In this article, IBRAHIM OKSAS and NAZEEMA AHMED discuss Bediuzzaman’s reflections on some of the results of belief in the hereafter, which look to man’s individual life and social life in this world and in the next.
FOR Muslims, one of the key pillars of imaan is belief in the hereafter, which results not only in happiness in the hereafter but, according to Bediuzzaman Said Nursi in his Risale-i Nur, also results in happiness in this world.
Bediuzzaman says that just as man has relations with his home so he has relations with the world, and just as he has relations with his relatives so he has earnest relations with humankind. Just as man desires temporary permanence in this world so he passionately desires immortality in the realm of eternity. He has such hopes and desires that nothing apart from eternal happiness can satisfy him.

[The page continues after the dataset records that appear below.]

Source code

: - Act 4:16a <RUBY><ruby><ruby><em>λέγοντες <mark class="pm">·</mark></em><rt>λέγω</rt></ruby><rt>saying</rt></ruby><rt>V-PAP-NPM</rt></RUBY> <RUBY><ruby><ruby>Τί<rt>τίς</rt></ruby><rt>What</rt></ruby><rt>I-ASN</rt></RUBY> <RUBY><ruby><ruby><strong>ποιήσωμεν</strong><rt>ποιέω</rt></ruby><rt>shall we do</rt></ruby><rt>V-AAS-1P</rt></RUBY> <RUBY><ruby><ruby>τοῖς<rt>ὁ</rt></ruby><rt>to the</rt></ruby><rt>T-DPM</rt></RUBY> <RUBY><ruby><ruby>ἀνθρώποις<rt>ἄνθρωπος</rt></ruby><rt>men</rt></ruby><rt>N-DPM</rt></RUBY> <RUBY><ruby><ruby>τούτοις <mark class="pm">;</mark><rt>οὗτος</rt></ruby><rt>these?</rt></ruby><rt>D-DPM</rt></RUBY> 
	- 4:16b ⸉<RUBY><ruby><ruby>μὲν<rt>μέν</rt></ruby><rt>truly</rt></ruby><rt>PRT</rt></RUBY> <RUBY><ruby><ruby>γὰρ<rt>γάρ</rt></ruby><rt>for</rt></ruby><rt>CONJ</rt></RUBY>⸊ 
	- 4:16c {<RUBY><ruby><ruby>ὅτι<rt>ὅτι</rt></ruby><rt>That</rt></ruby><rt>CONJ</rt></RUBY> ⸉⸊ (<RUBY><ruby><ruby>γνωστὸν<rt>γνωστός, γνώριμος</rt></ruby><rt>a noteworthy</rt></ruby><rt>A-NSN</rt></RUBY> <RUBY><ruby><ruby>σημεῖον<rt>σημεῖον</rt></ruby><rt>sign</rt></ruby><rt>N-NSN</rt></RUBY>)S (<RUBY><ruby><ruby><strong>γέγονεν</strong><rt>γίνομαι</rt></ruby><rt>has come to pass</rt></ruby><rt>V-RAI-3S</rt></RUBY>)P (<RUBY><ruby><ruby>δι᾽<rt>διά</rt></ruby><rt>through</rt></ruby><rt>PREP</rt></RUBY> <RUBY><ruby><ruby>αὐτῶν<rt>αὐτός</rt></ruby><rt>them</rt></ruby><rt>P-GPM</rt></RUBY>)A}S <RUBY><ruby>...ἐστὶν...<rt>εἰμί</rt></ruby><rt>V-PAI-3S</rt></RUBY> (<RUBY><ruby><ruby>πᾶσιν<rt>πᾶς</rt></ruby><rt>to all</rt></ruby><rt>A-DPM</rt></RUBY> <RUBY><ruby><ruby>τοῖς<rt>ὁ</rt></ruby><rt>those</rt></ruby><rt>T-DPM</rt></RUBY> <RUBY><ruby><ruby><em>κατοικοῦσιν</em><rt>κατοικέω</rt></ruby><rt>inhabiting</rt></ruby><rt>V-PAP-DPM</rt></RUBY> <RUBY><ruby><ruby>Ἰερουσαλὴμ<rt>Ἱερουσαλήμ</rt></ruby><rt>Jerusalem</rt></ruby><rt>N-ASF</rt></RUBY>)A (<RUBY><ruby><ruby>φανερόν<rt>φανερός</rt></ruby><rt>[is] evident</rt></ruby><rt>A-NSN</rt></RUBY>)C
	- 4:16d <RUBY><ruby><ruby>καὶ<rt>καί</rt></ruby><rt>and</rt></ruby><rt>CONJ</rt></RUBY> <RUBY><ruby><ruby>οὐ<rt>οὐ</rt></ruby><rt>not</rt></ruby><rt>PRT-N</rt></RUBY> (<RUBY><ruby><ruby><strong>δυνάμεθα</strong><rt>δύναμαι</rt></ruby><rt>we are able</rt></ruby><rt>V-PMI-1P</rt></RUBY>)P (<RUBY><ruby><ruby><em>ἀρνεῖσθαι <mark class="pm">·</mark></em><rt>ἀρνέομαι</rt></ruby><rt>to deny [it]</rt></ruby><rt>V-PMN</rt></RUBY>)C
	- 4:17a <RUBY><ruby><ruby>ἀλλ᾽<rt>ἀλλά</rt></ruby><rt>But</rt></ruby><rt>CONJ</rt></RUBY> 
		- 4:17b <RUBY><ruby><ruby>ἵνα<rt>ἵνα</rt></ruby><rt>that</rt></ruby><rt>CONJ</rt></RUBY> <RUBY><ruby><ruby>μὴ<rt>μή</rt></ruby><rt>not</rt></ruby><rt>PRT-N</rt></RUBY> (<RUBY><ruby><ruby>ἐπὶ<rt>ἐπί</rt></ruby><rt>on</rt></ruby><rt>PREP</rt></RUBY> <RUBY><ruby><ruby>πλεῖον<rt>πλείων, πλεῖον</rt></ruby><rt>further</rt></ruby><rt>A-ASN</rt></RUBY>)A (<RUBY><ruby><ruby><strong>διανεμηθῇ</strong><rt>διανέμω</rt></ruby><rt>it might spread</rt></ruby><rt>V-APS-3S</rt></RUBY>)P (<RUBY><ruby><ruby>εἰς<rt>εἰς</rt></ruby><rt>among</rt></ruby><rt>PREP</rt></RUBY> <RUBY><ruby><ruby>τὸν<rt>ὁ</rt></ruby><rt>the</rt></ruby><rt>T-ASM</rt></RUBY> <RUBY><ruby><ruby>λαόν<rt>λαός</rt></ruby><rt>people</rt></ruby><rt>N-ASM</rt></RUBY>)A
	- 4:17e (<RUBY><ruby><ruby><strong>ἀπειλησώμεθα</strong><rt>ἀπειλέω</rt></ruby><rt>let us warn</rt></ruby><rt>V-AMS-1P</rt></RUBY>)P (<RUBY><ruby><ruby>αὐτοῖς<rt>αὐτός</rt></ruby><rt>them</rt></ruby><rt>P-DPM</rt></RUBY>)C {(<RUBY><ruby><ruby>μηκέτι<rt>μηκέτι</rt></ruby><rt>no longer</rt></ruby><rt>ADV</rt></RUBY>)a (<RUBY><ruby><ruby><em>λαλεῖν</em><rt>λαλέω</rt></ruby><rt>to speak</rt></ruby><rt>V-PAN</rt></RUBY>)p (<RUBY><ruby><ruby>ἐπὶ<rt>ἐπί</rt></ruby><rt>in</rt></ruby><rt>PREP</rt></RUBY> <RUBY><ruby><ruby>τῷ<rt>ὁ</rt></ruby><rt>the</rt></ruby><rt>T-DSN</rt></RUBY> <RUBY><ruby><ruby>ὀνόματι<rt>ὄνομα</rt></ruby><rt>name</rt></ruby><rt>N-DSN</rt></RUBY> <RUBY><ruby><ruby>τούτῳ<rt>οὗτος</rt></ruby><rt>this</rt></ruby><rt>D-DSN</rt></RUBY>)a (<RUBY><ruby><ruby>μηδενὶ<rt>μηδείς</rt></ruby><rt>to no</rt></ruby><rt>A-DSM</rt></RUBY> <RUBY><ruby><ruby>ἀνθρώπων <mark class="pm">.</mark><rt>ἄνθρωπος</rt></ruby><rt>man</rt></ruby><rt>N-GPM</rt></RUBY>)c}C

Thus, since the pleasures of this world do not satisfy man’s imaginative faculty, which is a servant of human nature, man’s comprehensive nature is certainly attached to eternity.
For man, therefore, despite being afflicted with these boundless hopes and desires, who has as capital only the insignificant faculties of will and poverty, belief in the hereafter is a treasury of great strength and sufficiency.
Furthermore, belief in the hereafter is such a means of pleasure and happiness, a source of help, refuge and means of consolation in the face of the endless sorrows of this world, that if the life of this world were to be sacrificed on the way of gaining it, it would still be cheap.
In further reflecting on man, Bediuzzaman says that man’s greatest and most constant anxiety is entering the graveyard, the same as his friends and relations have entered it.
Wretched man, who is ready to sacrifice his soul for a friend, thinks of the thousands, millions or thousands of millions of friends who have parted for all eternity, and suffers torments worse than Jahannum. Just at that point, belief in the hereafter comes, opens his eyes and says: ‘Look!’
He looks with imaan, and seeing that those friends have been saved from eternal death and decay and are awaiting him happily in a luminous world, he receives a pleasure of the rooh that intimates the pleasures of Jannah. Man’s superiority over other living beings and his high rank are in respect of his elevated qualities, comprehensive abilities, his universal ibaadah and his extensive spheres of existence.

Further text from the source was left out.